Updated on 2024-10-29 GMT+08:00

Notebook Cache Directory Alarm Reporting

When creating a notebook instance, you can select CPU, GPU, or Ascend resources based on the service data volume. If you select GPU or Ascend resources, ModelArts mounts hard disks to the cache directory. You can use this directory to store temporary files.

Capacity alarms are not generated for the cache directory of the notebook instance by default. Exceeding the capacity limit will restart the notebook instance. After the restart, multiple configurations are reset, discarding your data and losing the environment. This will affect your experience. You are advised to enable the monitoring and alarms for the cache directory usage and report the data to AOM.

Configuration Process

  1. Enter the basic alarm information.
  2. Set an alarm rule.
    1. Configure monitoring metrics.
    2. Set alarm triggering conditions.
  3. Configure alarm notifications.
    1. Create a topic, configure the topic policy, and subscribe to the topic.
    2. Create an alarm action rule.
    3. Select the created action rule.

Configuring Alarm Settings

  1. Log in to the AOM console.
  2. Choose Alarm Center > Alarm Rules and click Create Alarm Rule.
  3. Enter the basic alarm information.

  4. Set an alarm rule.

    Rule Type: Select Threshold alarm.

    Monitored Object: Select Select resource objects. Click Select Resource Object. A new dialog box is displayed.

    • Add By: Select Dimension.
    • Metric Name: Click Custom Metrics and select the cache metrics to be monitored. Example: ma_container_notebook_cache_dir_size_bytes (total size of the cache directory) and ma_container_notebook_cache_dir_util (usage of the cache directory)
    • Dimension: Select a metric dimension, for example, service_id:xxx, and click Confirm.

    After setting the monitored object, set Statistic and Statistical Period.

    Alarm Condition: Set this parameter based on your needs.

    Figure 1 Select Monitored Object
    Figure 2 Configuring statistics method
    Figure 3 Configuring alarm conditions

  5. Configure alarm notifications and click Create Now.

    Alarm Mode: Select Direct Alarm Reporting.

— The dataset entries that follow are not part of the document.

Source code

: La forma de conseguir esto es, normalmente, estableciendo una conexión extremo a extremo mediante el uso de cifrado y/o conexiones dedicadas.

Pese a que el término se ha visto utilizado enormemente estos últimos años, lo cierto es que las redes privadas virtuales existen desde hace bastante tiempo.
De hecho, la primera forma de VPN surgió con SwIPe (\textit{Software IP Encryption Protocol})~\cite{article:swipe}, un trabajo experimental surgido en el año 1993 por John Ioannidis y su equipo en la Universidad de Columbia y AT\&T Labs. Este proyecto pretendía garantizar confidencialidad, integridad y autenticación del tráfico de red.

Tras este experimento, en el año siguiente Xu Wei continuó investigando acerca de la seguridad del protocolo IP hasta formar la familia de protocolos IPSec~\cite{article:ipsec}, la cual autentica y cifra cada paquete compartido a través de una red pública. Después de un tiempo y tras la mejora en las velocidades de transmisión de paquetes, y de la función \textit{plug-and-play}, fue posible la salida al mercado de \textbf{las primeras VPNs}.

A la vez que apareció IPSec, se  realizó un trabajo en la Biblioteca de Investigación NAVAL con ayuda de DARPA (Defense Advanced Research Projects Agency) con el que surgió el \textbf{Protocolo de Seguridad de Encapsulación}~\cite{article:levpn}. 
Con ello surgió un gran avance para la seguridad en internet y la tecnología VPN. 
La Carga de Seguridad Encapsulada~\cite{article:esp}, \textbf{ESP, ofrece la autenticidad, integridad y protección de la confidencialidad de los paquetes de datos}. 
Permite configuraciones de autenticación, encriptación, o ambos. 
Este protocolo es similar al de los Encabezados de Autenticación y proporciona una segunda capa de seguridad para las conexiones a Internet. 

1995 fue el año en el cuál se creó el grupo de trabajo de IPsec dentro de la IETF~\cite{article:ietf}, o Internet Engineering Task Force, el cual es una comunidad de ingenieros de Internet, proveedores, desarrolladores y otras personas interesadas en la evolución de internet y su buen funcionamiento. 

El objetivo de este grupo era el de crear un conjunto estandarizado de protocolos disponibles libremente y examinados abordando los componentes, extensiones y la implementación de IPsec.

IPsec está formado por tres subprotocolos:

    Action Rule: Enable it and select the created action rule. If the existing alarm action rules cannot meet your requirements, click Create Rule to create an action rule. For details, see Creating an Alarm Action Rule.

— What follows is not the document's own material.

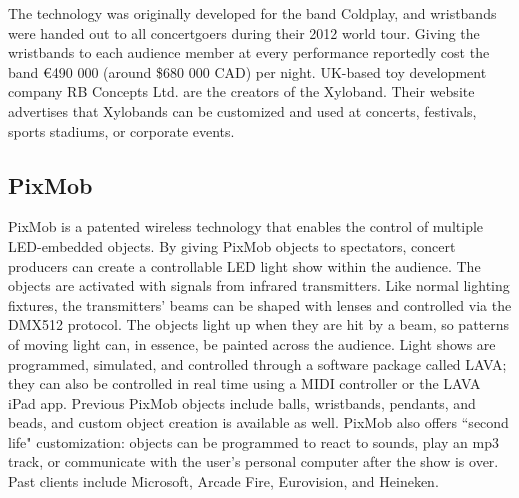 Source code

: The technology was originally developed for the band Coldplay, and wristbands were handed out to all concertgoers during their 2012 world tour. Giving the wristbands to each audience member at every performance reportedly cost the band \euro{}490 000 (around \$680 000 CAD) per night. UK-based toy development company RB Concepts Ltd. are the creators of the Xyloband. Their website advertises that Xylobands can be customized and used at concerts, festivals, sports stadiums, or corporate events.

\subsection{PixMob}

PixMob is a patented wireless technology that enables the control of multiple LED-embedded objects. By giving PixMob objects to spectators, concert producers can create a controllable LED light show within the audience. The objects are activated with signals from infrared transmitters. Like normal lighting fixtures, the transmitters' beams can be shaped with lenses and controlled via the DMX512 protocol. The objects light up when they are hit by a beam, so patterns of moving light can, in essence, be painted across the audience. Light shows are programmed, simulated, and controlled through a software package called LAVA; they can also be controlled in real time using a MIDI controller or the LAVA iPad app. Previous PixMob objects include balls, wristbands, pendants, and beads, and custom object creation is available as well. PixMob also offers ``second life" customization: objects can be programmed to react to sounds, play an mp3 track, or communicate with the user's personal computer after the show is over. Past clients include Microsoft, Arcade Fire, Eurovision, and Heineken.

    Notification: Enable it.

    Figure 4 Configuring alarm notifications

    Create a topic in SMN to configure alarm notification rules.

    • Creating a Topic
      1. Go to the SMN console. In the navigation pane, choose Topic Management > Topics.
      2. Click Create Topic. Enter a topic name, select an enterprise project, and click OK.
      3. Locate the target topic and choose More > Configure Topic Policy in the Operation column.

        Select APM to allow AOM alarms to trigger SMN.

        Figure 5 Configure Topic Policy
      4. Click Add Subscription in the Operation column of the topic. After the subscription is successful, a notification is received once the alarm conditions are met.

        Select a protocol, such as email or SMS, and enter the endpoints, such as email addresses or mobile numbers. Click OK.

        A record is displayed in the subscription list, but the record is in the Unconfirmed state.

        After receiving the email, confirm the subscription.

        Then, the subscription is in the confirmed state.

    • Creating an Alarm Action Rule

      An action rule specifies how AOM notifies you when an alarm is triggered. After an alarm action rule is enabled, the system sends notifications based on the associated SMN topic and message template.

      Enter the action rule name, select the action rule type, select the topic created in the previous step, select a message template, and click Confirm.

      Figure 6 Create Alarm Action Rule

In the Alarm Notification area of the Create Alarm Rule page, set Action Rule to the newly created alarm action rule and click Create Now.

After the configuration is complete, you will receive an email notification once the alarm conditions are met.